作曲家の日記です。ちなみに、野村誠のホームページは、こちらhttp://www.makotonomura.net/

バルトーク

楽器屋、おもちゃ屋などで、面白い楽器を探すが、あまりうまくいかず、買い物はめぼしいものなし。その他、船でトンブリー地区に渡り、少し散策したり、、、。

明日には真さんが日本に帰るので、特別ディナー。レストランで頼んだトムヤムクンの本当に美味しいこと。今まで食べたのも全部うまかったけど、今日のは格別。タイの食のレベルは本当に高い。カニもメッチャうまい。

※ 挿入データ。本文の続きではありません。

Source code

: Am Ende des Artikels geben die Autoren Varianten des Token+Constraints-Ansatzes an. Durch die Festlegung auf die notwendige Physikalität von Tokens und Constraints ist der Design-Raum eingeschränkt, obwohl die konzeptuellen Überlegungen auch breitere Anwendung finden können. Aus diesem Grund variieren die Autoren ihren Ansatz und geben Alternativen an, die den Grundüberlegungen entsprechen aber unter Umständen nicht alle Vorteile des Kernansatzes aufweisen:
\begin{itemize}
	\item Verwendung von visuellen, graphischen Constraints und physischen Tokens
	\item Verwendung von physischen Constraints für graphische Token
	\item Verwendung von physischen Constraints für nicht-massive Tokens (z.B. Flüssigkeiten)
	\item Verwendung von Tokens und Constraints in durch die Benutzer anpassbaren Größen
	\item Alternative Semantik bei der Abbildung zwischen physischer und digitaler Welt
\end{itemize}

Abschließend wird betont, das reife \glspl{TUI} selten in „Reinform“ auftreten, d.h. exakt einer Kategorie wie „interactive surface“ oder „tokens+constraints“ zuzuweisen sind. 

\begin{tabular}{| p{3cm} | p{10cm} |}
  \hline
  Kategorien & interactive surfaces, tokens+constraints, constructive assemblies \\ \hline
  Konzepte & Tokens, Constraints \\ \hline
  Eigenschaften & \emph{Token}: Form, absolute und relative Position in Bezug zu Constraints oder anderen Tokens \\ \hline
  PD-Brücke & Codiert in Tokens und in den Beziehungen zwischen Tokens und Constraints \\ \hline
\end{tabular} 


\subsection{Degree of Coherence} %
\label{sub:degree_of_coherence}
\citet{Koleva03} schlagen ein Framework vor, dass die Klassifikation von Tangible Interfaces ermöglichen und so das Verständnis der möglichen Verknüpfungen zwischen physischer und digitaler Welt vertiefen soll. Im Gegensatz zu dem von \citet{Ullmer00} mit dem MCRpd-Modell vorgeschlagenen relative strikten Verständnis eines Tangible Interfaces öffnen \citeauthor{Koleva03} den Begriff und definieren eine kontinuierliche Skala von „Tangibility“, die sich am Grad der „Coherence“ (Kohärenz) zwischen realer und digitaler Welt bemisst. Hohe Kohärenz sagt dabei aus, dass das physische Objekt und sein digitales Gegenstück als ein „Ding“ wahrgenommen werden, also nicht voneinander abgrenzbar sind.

それで、いつものお菓子ミーティングを、今日はケーキを購入して、リッチにやった。雑談も最終日。今までの振り返りや総括になるどころか、どんどん話が脱線していく。

タイの美術の話から、いつの間にか日本美術の話に。
「日本は、7世紀くらいのものが、いっぱい当たり前のように残っているからね。」
「京都、奈良もすごいけど、滋賀もすごいらしいね。京都がなければ、滋賀は一大観光名所になれるくらい凄いいろいろあるらしいね、知られてないけど」
「幸弘さんって、仙台で学生時代過ごしていたでしょ?仙台にも、すごいものある?」
「仙台は、美術っていうより、自然かな?松島とか、、」
芭蕉っていうのも、西行を尊敬していて、追体験したいっていう、、、」
追体験って日本的な発想なのかもね。バルトークの調査に行った村に行ってみようと思って回ったことがあるけど、その村人たちは、誰もバルトークなんて知らなかった。つまり、日本人みたいにバルトークが調査に行った村を巡ってみよう、みたいな人はヨーロッパにはいないんだろうね、きっと。」
という具合に、気づいたら、バルトークの話になっていた。

バルトークが調査に選んだ村に、全部行ってみて分かったんだけど、バルトークが調査に行った村だけが、やたらに、風景が美しい。」
とのこと。バルトークはビジュアルで、調査する村を決めていたんだ。その後、バルトークは、ルーマニアだけじゃなくって、アフリカの民族音楽も調査しようとして、体調を崩して調査を途中で断念した話とか。その後、ベルリンまで行って、世界の民族音楽アーカイブを調べて、世界中の音楽を聞いたりした話とか、最近の研究で、「弦打チェレスタの音楽」に、バリ島の音楽の影響があることが分かったとか、そんな話をした。
「つまり、バルトーク国民楽派でも何でもなく、ただ好奇心が強かった。色んな音楽を体験したかったんだと思う。野村誠がタイに来てこんなのしてるのも、ある意味バルトーク的かもね。」

バルトークの音楽を、聞いてみたくなったし、彼のスコアをまた見てみたくなった。